[Dataset excerpts]
________________________
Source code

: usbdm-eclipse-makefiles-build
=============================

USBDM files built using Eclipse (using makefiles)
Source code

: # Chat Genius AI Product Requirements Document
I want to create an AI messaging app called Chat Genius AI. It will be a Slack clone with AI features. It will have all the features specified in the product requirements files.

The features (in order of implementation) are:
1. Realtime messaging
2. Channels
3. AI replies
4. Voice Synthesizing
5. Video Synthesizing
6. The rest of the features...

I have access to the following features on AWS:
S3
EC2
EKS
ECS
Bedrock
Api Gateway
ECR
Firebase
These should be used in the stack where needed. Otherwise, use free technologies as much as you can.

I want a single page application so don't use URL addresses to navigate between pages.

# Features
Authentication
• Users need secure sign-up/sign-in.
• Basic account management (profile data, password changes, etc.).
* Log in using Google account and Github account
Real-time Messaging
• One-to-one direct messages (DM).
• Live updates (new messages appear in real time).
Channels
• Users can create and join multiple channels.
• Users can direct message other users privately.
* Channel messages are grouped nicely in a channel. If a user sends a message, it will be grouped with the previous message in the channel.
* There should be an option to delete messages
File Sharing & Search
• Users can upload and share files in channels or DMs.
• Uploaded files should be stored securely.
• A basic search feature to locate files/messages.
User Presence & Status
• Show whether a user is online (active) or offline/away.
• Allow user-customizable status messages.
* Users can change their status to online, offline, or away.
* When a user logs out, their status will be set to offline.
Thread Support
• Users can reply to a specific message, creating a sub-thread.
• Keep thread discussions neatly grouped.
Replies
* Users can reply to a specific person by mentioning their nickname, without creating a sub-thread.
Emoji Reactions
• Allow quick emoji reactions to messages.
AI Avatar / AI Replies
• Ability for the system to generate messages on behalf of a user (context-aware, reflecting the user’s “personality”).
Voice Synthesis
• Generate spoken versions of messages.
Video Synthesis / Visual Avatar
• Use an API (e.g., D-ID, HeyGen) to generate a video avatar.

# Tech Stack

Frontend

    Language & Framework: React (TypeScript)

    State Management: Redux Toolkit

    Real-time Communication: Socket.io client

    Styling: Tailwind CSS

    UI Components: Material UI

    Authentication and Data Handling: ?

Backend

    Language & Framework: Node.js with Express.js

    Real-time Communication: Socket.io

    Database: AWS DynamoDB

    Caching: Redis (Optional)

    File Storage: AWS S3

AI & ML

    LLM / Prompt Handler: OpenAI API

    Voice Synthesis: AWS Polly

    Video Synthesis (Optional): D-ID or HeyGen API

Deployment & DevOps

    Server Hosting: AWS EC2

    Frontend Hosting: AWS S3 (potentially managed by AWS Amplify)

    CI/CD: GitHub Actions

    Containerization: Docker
________________________
Every line of the entries that includes "Authentication" must be copied into the answer.

Output below:
Authentication
    Authentication and Data Handling: ?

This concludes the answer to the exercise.